If you’ve not met Toby, he’s my little pound puppy, half Jack Russell, half Lhasa apso. Toby doesn’t really jog; he saunters alongside me, snickering at my jogging attempts like Muttley from the 1969 cartoon, “Dastardly and Muttley.”

On our homestretch, I sense a wonder-filled moment along our creek trail, so I remove my headphones in time to hear ducks exchanging quacks in a family meeting. The creek dares to inflate its boundaries as the spring grass bends and bows before the beauty of the day.

Turning my gaze into the trees, I see our resident red-tailed hawk perching 15 feet away at eye level. The most common of hawks, the red-tail normally is skittish around people, so I stand in awe at my opportunity to see this one up close.

With five times the visual acuity I have, he’s probably been watching us from a distance. I know he sees Toby, because Toby retreats between my legs. With nearly 200 pounds per square inch in those talons, he is well equipped to make Toby his supper.

Male and female hawks share much the same coloring, but the odds are that my friend is a male, and his lifetime mate is incubating their spring clutch about 60 feet above.

His feathers look a bit shaggy, as he is in the molting season. With a wardrobe consisting of about 7,000 feathers, it’s the red tail feathers that give him his name and carry a spiritual significance in Native American culture.

I wish you were here to see him. I glance up and down the trail like
a revival preacher wondering, “Can I get a witness?” I’m looking as if to claim this hawk as mine.

Suddenly, I see a jogger and his dog approaching, oblivious to what they’ll interrupt. I want to throw up a no trespassing sign. “Go chase a Frisbee, you stupid dog!” I mumble at the intruding couple. “No, I wasn’t talking to you, Toby.”

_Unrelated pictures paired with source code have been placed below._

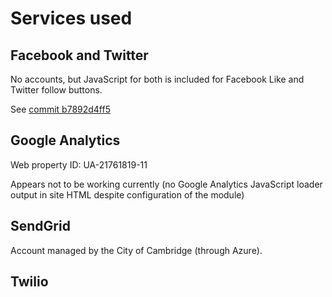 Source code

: # Services used

## Facebook and Twitter

No accounts, but JavaScript for both is included for Facebook Like and
Twitter follow buttons.

See [commit b7892d4ff5](https://github.com/terravoz/findit/commit/b7892d4ff5eaec021262342fc090546fbbb34d5b)

## Google Analytics

Web property ID: UA-21761819-11

Appears not to be working currently (no Google Analytics JavaScript
loader output in site HTML despite configuration of the module)

## SendGrid

Account managed by the City of Cambridge (through Azure).

## Twilio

Wanting some proof that I own this moment, I pull out my camera phone and do the fat-finger fumble with the buttons. By the time I bring up the viewfinder, the jogging interloper is clopping past me.

“Fido” looks none the wiser than his owner for what he’s missing, and all I see is an empty tree branch in my viewfinder.

The hawk swiftly made tracks into the clouds on a nearby thermal. He’s not having any part of my plan to display his life like a voyeuristic trophy. A photo cannot capture him. He is wild and wants to stay wild.

As I thought about how my ego expected to capture and control this spiritual encounter, I could almost hear God’s question to Job: “Was it through your know-how that the hawk learned to fly, soaring effortlessly on thermal updrafts?”

Here I had missed seeing the beautiful creature take wing and climb into the sky because I wanted to capture the moment on camera instead of trusting the experience to linger in my heart.

Trying to posture people into your own idea of life may cause you to miss life’s best moments. You become like the young dad continually futzing with his new camera while his new baby is doing the cutest things.

Life calls us to become a part of God’s picture. When we decide to lay aside the controlling aspirations of the photographer, we become part of the photo and the good memories become everlasting ones.